Он даже и садился постоянно на одном месте, отдельно от других, в углу аудитории, у окна, облокотясь, по обыкновению, на один локоть и углубясь в чтение принесенной книги, не слушал профессорских лекций. Это бросалось всем в глаза. Шум, происходивший при перемене часов преподавания, не производил никакого на него действия. Роста он был небольшого, сложен некрасиво, лицом смугл; темные его волосы были приглажены на голове, темно-карие большие глаза пронзительно впирались в человека. Вся фигура этого студента внушала какое-то безотчетное к себе нерасположение.

Так прошло около двух месяцев. Мы не могли оставаться спокойными зрителями такого изолированного положения его среди нас. Многие обижались, другим стало это надоедать, некоторые даже и волновались. Каждый хотел его разгадать, узнать затаенные его мысли, заставить его высказаться.

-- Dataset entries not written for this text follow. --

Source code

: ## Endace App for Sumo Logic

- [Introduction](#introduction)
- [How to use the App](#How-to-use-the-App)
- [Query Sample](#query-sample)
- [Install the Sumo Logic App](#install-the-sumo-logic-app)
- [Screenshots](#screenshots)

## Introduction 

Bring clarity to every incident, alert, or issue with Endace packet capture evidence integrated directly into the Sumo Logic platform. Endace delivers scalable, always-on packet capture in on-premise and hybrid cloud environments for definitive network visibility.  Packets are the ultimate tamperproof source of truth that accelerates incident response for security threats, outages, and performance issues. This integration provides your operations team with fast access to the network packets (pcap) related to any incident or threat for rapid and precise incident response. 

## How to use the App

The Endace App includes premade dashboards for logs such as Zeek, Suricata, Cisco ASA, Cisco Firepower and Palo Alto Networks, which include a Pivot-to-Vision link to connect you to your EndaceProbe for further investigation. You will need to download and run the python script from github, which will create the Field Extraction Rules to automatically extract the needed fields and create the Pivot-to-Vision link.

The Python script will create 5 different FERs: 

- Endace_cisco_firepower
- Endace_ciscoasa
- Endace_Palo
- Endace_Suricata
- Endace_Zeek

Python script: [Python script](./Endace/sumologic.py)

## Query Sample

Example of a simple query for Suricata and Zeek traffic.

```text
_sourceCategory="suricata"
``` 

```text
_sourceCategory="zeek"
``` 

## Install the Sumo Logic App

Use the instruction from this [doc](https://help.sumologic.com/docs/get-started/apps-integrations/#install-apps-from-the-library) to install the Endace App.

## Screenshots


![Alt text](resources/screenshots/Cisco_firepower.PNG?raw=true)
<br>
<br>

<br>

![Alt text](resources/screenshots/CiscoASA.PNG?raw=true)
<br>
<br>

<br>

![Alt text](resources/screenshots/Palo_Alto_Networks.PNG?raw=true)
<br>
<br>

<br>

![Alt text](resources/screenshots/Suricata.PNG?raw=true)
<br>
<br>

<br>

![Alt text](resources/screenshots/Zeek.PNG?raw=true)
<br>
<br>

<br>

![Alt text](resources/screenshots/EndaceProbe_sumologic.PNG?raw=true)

Как-то раз несколько товарищей обратились ко мне с предложением отыскать какой-нибудь предлог для начатия разговора с Лермонтовым и тем вызвать его на какое-нибудь сообщение.

— Вы подойдите к Лермонтову и спросите его, какую он читает книгу с таким постоянным напряженным вниманием. Это предлог для начатия разговора самый основательный.

Недолго думая, я отправился.

— Позвольте спросить вас, Лермонтов, какую это книгу вы читаете? Без сомнения, очень интересную, судя по тому, как углубились вы в нее; нельзя ли поделиться ею и с нами? — обратился я к нему не без некоторого волнения.

Он мгновенно оторвался от чтения. Как удар молнии, сверкнули глаза его. Трудно было выдержать этот неприветливый, насквозь пронизывающий взгляд.

— Для чего вам хочется это знать? Будет бесполезно, если я удовлетворю ваше любопытство. Содержание этой книги вас нисколько не может интересовать; вы тут ничего не поймете, если бы я даже и решился сообщить вам содержание ее, — ответил он мне резко и принял прежнюю свою позу, продолжая читать.

Как будто ужаленный, отскочил я от него, успев лишь мельком заглянуть в его книгу, — она была английская.

[П. Ф. Вистенгоф. «Из моих воспоминаний». «Историч. Вестник», 1884 г., т. XVI, стр. 333]


Иногда в аудитории нашей, в свободные от лекций часы, студенты громко вели между собой оживленные суждения о современных интересных вопросах. Некоторые увлекались, возвышая голос. Лермонтов иногда отрывался от своего чтения, взглядывал на ораторствующего, но как взглядывал! Говоривший невольно конфузился, умалял свой экстаз или совсем умолкал. Ядовитость во взгляде Лермонтова была поразительна. Сколько презрения, насмешки и вместе с тем сожаления изображалось тогда на его строгом лице.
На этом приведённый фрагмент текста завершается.